In 2006, the state’s highest court ruled that in response to the Supreme Court case, Lewis v. Harris, which advocated against domestic partnerships, same-sex couples were entitled to the rights and benefits of marriage. But the court did not grant same-sex couples the right to marry. As a result the Legislature passed a bill to allow civil unions in New Jersey, which would still not allow same-sex couples the same benefits as married couples.

Last year, New Jersey Governor Chris Christie vetoed a bill passed by the Legislature that would allow same-sex marriages.

Last week, a New Jersey judge ruled the decision to allow same-sex couples to marry, saying that not recognizing same-sex unions as marriages deprives couples of the rights guaranteed by the United States Supreme Court in June. This is the first time a court has struck down a state’s refusal to legally recognize same-sex marriage.

As a response, Governor Chris Christie’s administration attempted to challenge the decision, appealing to the state’s highest court and seeking a stay, which would prevent same-sex marriages from beginning on October 21, as the court had ruled.

Trial Court Judge Mary Jacobson rejected the state’s request to put marriage equality on hold. In September, Jacobson ruled that same-sex couples must be allowed to marry and to receive equal protection of the law under the New Jersey Constitution. The United State Supreme Court’s ruling to strike down the federal Defense of Marriage Act meant that the federal government must provide the same benefits to same-sex married couples it does to heterosexual married couples. However, same-sex marriages are only recognized in 13 states and the District of Columbia.

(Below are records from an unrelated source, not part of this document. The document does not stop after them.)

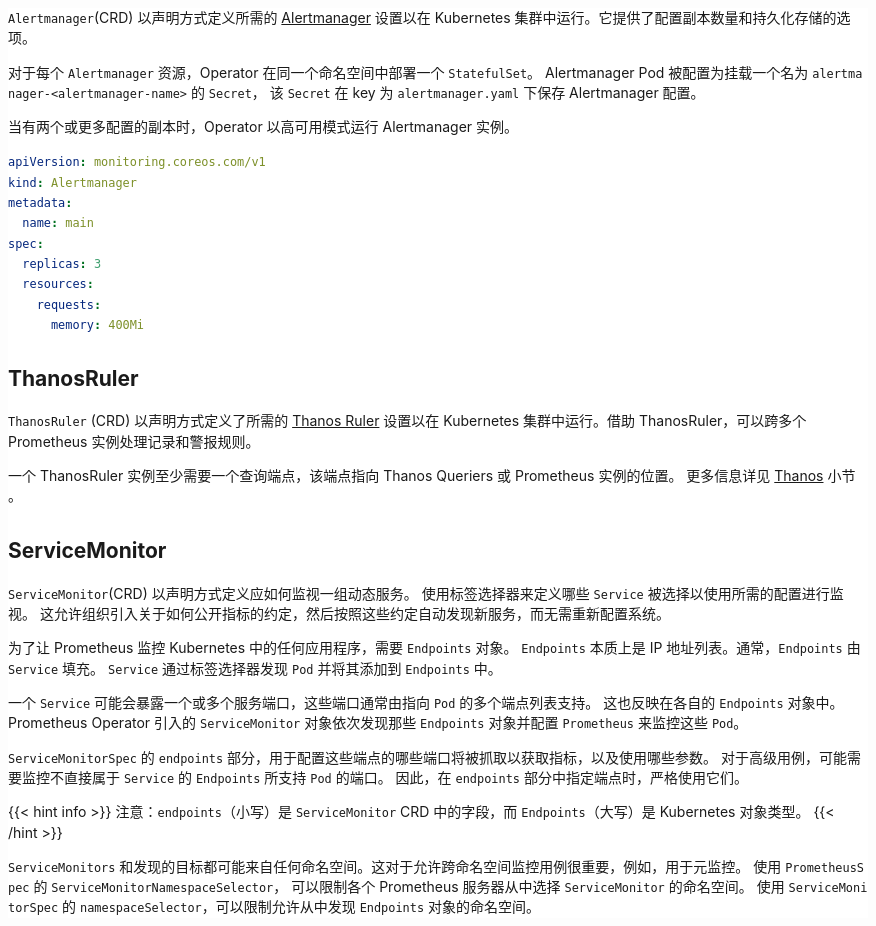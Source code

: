 `Alertmanager`(CRD) 以声明方式定义所需的 [Alertmanager](https://prometheus.io/docs/alerting)
设置以在 Kubernetes 集群中运行。它提供了配置副本数量和持久化存储的选项。

对于每个 `Alertmanager` 资源，Operator 在同一个命名空间中部署一个 `StatefulSet`。
Alertmanager Pod 被配置为挂载一个名为 `alertmanager-<alertmanager-name>` 的 `Secret`，
该 `Secret` 在 key 为 `alertmanager.yaml` 下保存 Alertmanager 配置。

当有两个或更多配置的副本时，Operator 以高可用模式运行 Alertmanager 实例。

```yaml
apiVersion: monitoring.coreos.com/v1
kind: Alertmanager
metadata:
  name: main
spec:
  replicas: 3
  resources:
    requests:
      memory: 400Mi
```

## ThanosRuler

`ThanosRuler` (CRD) 以声明方式定义了所需的 [Thanos Ruler](https://github.com/thanos-io/thanos/blob/main/docs/components/rule.md)
设置以在 Kubernetes 集群中运行。借助 ThanosRuler，可以跨多个 Prometheus 实例处理记录和警报规则。

一个 ThanosRuler 实例至少需要一个查询端点，该端点指向 Thanos Queriers 或 Prometheus 实例的位置。
更多信息详见 [Thanos](https://prometheus-operator.dev/docs/operator/thanos/) 小节 。

## ServiceMonitor

`ServiceMonitor`(CRD) 以声明方式定义应如何监视一组动态服务。
使用标签选择器来定义哪些 `Service` 被选择以使用所需的配置进行监视。
这允许组织引入关于如何公开指标的约定，然后按照这些约定自动发现新服务，而无需重新配置系统。

为了让 Prometheus 监控 Kubernetes 中的任何应用程序，需要 `Endpoints` 对象。
`Endpoints` 本质上是 IP 地址列表。通常，`Endpoints` 由 `Service` 填充。
`Service` 通过标签选择器发现 `Pod` 并将其添加到 `Endpoints` 中。

一个 `Service` 可能会暴露一个或多个服务端口，这些端口通常由指向 `Pod` 的多个端点列表支持。
这也反映在各自的 `Endpoints` 对象中。Prometheus Operator 引入的 `ServiceMonitor`
对象依次发现那些 `Endpoints` 对象并配置 `Prometheus` 来监控这些 `Pod`。

`ServiceMonitorSpec` 的 `endpoints` 部分，用于配置这些端点的哪些端口将被抓取以获取指标，以及使用哪些参数。
对于高级用例，可能需要监控不直接属于 `Service` 的 `Endpoints` 所支持 `Pod` 的端口。
因此，在 `endpoints` 部分中指定端点时，严格使用它们。

{{< hint info >}}
注意：`endpoints`（小写）是 `ServiceMonitor` CRD 中的字段，而 `Endpoints`（大写）是 Kubernetes 对象类型。
{{< /hint >}}

`ServiceMonitors` 和发现的目标都可能来自任何命名空间。这对于允许跨命名空间监控用例很重要，例如，用于元监控。
使用 `PrometheusSpec` 的 `ServiceMonitorNamespaceSelector`，
可以限制各个 Prometheus 服务器从中选择 `ServiceMonitor` 的命名空间。
使用 `ServiceMonitorSpec` 的 `namespaceSelector`，可以限制允许从中发现 `Endpoints` 对象的命名空间。
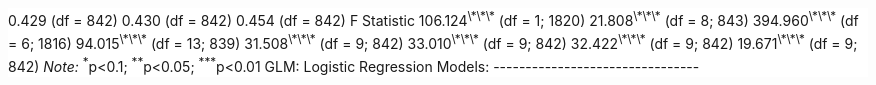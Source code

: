 </td>
<td>
0.429 (df = 842)
</td>
<td>
0.430 (df = 842)
</td>
<td>
0.454 (df = 842)
</td>
</tr>
<tr>
<td style="text-align:left">
F Statistic
</td>
<td>
106.124<sup>\*\*\*</sup> (df = 1; 1820)
</td>
<td>
21.808<sup>\*\*\*</sup> (df = 8; 843)
</td>
<td>
394.960<sup>\*\*\*</sup> (df = 6; 1816)
</td>
<td>
94.015<sup>\*\*\*</sup> (df = 13; 839)
</td>
<td>
31.508<sup>\*\*\*</sup> (df = 9; 842)
</td>
<td>
33.010<sup>\*\*\*</sup> (df = 9; 842)
</td>
<td>
32.422<sup>\*\*\*</sup> (df = 9; 842)
</td>
<td>
19.671<sup>\*\*\*</sup> (df = 9; 842)
</td>
</tr>
<tr>
<td colspan="9" style="border-bottom: 1px solid black">
</td>
</tr>
<tr>
<td style="text-align:left">
<em>Note:</em>
</td>
<td colspan="8" style="text-align:right">
<sup>*</sup>p&lt;0.1; <sup>**</sup>p&lt;0.05; <sup>***</sup>p&lt;0.01
</td>
</tr>
</table>
GLM: Logistic Regression Models:
--------------------------------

The Supreme Court’s decision fueled New Jersey’s imperative to provide marriage equality to same-sex couples.

Now, Governor Christie’s administration had requested that the state’s Appellate Division delay the start date.

The Torah teaches that “you shall love your neighbor as yourself” (Leviticus 19:18). Gay and lesbian couples should not be denied the rights provided to heterosexual couples. Hopefully the Appeals Court will rule against Governor’s opposition to same-sex marriage and gay and lesbian couples will have the opportunity to legally marry in the state of New Jersey next week!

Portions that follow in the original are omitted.